Caffe uses a binary protocol buffer file to store trained models. Instead of parsing this complicated binary file, we provide a tool to export the model parameters to the HDF5 format, and import the HDF5 file from Mocha. As a result, you need to have Caffe installed to do the importing.
Exporting Caffe’s Snapshot to HDF5¶
Caffe’s snapshot files contain some extra information, but what we need are only the learned network parameters. The strategy is to use Caffe’s built-in API to load their model snapshot, and then iterate all network layers in memory to dump the layer parameters to a HDF5 file. In the tools directory of Mocha’s source root, you can find this in dump_network_hdf5.cpp.
Put that file in Caffe’s tools directory, and re-compile Caffe. The tool should be built automatically, and the executable file could typically be found in build/tools/dump_network_hdf5. Run the tool as follows:
build/tools/dump_network_hdf5 \ examples/cifar10/cifar10_full_train_test.prototxt \ examples/cifar10/cifar10_full_iter_70000.caffemodel \ cifar10.hdf5
where the arguments are Caffe’s network definition, Caffe’s model snapshot you want to export and the output HDF5 file, respectively.

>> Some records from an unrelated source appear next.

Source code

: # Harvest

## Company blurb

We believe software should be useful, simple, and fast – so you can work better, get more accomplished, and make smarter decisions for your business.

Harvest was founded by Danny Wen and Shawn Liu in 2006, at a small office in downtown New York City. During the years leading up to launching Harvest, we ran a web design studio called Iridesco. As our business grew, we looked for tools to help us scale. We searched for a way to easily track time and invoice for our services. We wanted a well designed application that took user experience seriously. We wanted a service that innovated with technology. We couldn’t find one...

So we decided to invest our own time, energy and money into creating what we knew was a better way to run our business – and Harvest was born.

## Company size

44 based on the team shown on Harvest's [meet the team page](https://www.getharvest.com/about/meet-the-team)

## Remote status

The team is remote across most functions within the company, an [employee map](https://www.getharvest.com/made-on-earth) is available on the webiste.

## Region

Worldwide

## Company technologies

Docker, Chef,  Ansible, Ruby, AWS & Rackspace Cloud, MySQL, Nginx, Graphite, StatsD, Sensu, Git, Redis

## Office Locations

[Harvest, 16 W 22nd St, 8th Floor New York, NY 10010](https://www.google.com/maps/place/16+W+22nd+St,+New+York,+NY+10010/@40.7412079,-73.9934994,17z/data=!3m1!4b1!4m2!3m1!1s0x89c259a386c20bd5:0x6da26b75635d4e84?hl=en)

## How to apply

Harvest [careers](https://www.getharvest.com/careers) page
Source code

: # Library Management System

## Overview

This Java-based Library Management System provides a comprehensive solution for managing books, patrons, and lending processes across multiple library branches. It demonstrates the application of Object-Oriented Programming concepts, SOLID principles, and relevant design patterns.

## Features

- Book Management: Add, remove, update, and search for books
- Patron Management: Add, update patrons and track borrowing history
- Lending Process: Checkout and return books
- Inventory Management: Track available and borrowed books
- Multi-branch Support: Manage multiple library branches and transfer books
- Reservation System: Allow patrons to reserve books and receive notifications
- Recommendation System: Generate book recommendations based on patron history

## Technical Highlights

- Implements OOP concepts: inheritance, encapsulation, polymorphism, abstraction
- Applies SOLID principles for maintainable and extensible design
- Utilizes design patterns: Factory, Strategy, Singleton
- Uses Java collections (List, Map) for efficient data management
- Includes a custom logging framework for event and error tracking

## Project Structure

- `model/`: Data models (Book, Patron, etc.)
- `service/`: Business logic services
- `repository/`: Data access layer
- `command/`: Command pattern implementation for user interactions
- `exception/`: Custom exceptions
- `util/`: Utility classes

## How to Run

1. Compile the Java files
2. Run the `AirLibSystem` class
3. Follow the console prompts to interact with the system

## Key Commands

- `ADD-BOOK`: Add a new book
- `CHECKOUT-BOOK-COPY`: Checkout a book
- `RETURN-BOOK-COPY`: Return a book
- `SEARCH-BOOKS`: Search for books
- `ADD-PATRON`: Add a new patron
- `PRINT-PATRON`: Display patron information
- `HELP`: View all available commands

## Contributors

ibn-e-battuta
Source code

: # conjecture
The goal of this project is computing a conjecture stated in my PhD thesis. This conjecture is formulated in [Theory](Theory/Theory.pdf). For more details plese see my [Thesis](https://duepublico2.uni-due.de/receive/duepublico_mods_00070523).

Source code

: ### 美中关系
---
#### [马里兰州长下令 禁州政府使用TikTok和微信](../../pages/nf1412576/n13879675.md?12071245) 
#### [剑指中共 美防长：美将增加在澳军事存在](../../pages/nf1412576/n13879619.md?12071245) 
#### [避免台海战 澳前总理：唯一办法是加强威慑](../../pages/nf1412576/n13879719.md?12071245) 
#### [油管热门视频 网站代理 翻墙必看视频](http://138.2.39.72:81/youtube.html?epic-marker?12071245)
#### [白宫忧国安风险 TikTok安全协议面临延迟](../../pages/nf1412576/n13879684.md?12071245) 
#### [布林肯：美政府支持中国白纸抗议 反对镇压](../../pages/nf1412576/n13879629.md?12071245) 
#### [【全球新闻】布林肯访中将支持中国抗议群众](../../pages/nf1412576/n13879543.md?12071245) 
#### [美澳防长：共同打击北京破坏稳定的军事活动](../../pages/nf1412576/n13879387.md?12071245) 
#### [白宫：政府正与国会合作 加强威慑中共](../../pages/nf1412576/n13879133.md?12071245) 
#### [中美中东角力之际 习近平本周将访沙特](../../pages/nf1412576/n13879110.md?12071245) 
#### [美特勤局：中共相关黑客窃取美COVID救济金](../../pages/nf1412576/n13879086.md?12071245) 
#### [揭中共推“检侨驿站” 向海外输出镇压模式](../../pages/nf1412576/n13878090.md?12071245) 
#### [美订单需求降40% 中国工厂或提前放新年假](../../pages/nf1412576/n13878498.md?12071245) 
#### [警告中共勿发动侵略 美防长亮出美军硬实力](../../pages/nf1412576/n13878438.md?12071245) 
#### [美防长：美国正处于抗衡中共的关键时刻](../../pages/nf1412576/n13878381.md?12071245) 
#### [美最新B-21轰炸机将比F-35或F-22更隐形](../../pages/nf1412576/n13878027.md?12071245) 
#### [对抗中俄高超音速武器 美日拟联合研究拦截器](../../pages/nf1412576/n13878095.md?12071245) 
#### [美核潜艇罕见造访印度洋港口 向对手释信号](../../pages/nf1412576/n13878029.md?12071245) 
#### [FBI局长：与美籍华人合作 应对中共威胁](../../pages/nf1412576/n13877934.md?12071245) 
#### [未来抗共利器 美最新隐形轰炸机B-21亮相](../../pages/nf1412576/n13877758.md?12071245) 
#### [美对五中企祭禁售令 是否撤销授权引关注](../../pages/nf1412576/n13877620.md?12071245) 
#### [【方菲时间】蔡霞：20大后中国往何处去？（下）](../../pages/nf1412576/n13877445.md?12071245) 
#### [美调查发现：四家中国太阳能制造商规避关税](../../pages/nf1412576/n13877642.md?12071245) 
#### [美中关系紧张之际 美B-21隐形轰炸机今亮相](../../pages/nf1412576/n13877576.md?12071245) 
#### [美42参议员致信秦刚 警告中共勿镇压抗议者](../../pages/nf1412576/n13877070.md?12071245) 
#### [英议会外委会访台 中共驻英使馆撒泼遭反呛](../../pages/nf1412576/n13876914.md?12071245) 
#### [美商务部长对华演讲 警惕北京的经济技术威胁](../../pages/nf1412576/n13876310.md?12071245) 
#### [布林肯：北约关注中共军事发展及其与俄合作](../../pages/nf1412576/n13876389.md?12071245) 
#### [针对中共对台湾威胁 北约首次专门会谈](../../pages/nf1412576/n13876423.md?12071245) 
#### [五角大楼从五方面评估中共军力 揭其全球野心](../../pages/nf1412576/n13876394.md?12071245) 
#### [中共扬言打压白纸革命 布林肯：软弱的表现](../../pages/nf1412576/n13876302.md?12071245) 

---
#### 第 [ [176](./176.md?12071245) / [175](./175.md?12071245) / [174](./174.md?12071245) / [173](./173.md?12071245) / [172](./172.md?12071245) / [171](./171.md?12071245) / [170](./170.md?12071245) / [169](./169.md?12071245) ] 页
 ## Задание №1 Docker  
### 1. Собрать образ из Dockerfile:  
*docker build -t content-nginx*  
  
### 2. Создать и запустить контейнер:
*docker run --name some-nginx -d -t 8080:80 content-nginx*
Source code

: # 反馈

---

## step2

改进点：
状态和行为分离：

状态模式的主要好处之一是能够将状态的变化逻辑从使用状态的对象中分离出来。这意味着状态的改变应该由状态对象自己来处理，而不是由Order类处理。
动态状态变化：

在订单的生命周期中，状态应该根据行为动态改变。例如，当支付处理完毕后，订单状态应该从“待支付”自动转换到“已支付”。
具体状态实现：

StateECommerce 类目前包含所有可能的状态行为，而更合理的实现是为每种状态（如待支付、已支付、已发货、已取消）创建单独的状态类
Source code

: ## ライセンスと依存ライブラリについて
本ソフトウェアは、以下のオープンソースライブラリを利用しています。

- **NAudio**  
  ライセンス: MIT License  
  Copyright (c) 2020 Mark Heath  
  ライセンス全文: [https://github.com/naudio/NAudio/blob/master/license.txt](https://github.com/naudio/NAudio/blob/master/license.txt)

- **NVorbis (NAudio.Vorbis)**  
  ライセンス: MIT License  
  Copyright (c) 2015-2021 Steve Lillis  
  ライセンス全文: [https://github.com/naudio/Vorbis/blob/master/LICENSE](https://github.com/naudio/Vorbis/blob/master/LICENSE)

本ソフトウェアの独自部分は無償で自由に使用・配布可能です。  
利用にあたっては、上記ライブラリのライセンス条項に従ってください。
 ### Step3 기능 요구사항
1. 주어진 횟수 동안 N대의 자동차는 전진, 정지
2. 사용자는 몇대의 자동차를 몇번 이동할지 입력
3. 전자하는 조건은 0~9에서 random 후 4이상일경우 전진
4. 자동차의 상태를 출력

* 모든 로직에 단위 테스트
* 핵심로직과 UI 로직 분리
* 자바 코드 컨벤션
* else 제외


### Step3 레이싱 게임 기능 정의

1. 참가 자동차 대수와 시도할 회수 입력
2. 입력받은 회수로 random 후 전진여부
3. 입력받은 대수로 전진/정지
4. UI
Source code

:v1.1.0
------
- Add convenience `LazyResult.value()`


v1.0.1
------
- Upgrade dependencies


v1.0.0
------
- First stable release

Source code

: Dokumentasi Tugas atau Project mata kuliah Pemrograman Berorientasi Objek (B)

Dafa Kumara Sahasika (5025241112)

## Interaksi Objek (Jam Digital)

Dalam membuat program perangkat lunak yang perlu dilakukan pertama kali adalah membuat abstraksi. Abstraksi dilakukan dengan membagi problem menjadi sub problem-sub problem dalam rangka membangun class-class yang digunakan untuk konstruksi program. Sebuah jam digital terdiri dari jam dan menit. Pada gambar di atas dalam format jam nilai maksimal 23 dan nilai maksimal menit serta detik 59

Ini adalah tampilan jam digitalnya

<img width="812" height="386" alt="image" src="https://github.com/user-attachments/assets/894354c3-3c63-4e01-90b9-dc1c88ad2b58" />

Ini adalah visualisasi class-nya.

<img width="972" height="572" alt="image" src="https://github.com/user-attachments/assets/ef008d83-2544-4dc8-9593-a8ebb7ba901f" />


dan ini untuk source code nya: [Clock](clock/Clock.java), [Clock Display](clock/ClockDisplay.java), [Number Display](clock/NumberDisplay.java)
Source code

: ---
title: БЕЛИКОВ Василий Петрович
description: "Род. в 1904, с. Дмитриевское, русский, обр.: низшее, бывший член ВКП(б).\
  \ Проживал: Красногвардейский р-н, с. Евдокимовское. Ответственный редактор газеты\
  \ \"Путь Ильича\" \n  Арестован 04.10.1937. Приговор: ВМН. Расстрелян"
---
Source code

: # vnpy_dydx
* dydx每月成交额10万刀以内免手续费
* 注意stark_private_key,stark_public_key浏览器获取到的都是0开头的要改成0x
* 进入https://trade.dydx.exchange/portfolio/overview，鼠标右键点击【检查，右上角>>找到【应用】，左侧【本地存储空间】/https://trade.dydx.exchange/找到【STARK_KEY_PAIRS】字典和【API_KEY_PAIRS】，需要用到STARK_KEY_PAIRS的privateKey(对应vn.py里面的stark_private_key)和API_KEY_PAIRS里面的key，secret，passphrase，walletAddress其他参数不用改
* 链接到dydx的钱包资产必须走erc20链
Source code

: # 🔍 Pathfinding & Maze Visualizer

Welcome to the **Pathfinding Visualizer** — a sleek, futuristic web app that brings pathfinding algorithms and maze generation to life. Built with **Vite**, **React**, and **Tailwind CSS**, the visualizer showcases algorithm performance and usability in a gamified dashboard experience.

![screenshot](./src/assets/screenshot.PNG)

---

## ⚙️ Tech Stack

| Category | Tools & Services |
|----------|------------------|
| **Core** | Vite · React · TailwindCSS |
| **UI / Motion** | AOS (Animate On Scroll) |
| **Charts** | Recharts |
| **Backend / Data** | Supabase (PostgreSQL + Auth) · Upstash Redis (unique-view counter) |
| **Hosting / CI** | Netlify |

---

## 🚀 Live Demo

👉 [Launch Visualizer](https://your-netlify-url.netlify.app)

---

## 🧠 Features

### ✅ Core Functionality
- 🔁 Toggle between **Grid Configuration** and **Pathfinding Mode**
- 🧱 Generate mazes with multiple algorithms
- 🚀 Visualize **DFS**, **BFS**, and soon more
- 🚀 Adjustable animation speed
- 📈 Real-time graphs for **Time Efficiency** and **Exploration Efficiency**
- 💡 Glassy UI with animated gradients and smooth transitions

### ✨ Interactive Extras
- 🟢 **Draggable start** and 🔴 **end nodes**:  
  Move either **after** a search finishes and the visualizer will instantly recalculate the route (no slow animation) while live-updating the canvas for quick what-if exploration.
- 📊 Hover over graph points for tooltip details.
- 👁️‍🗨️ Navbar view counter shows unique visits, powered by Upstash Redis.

Currently, in all the layers Mocha supports, only InnerProductLayer and ConvolutionLayer contains trained parameters. When some other layers are needed, it should be straightforward to modify dump_network_hdf5.cpp to include proper rules for exporting.
Importing the HDF5 Snapshot to Mocha¶
Mocha has a unified interface to import the HDF5 model we just exported. After constructing the network with the same architecture as translated from Caffe, you can import the HDF5 file by calling
using HDF5 h5open("/path/to/cifar10.hdf5", "r") do h5 load_network(h5, net) end
Actually, net does not need to be the exactly the same architecture. What it does is to try to find the parameters for each layer in the HDF5 archive. So if the Mocha architecture contains fewer layers, it should be fine.
By default, if the parameters for a layer can not be found in the HDF5 archive, it will fail with an error. But you can also change this behavior by passing false as the third argument, indicating not to panic if parameters are not found in the archive. In this case, Mocha will use the associated initializer to initialize the parameters not found in the archive.
Mocha’s HDF5 Snapshot Format¶
By using the same technique, you can import network parameters trained by other deep learning tools into Mocha, as long as you can export them to HDF5 files. The HDF5 file that Mocha tries to import is very simple
Each parameter (e.g. the filter of a convolution layer) is stored as a 4D tensor dataset in the HDF5 file.
The dataset name for each parameter should be layer___param. For example, conv1___filter is for the filter parameter of the convolution layer with the name conv1.
The HDF5 file format supports hierarchy. But it is rather complicated to manipulate hierarchies in some tools (e.g. the HDF5 Lite library Caffe is using), so we decided to use a simple flat format.
In Caffe, the bias parameter for a convolution layer and an inner product layer is optional. It is OK to omit them on exporting if there is no bias. You will get a warning message when importing in Mocha. Mocha will use the associated initializer (by default initializing to 0) to initialize the bias.
Exporting Caffe’s Mean File¶
Sometimes Caffe’s model includes a mean file, which is the mean data point computed over all the training data. This information might be needed in data preprocessing. Of course we could compute the mean from the training data manually. But if the training data is too large or is not easily obtainable, it might be easier to load Caffe’s pre-computed mean file instead.
In the tools directory of Mocha’s source root, you can find dump_mean_file.cpp. Similar to exporting Caffe’s model file, you can copy this file to Caffe’s tools directory and compile Caffe. After that, you can export Caffe’s mean file:
build/tools/dump_mean_file \ data/ilsvrc12/imagenet_mean.binaryproto \ ilsvr12_mean.hdf5
The exported HDF5 file can then be loaded in Mocha using DataTransformers.SubMean.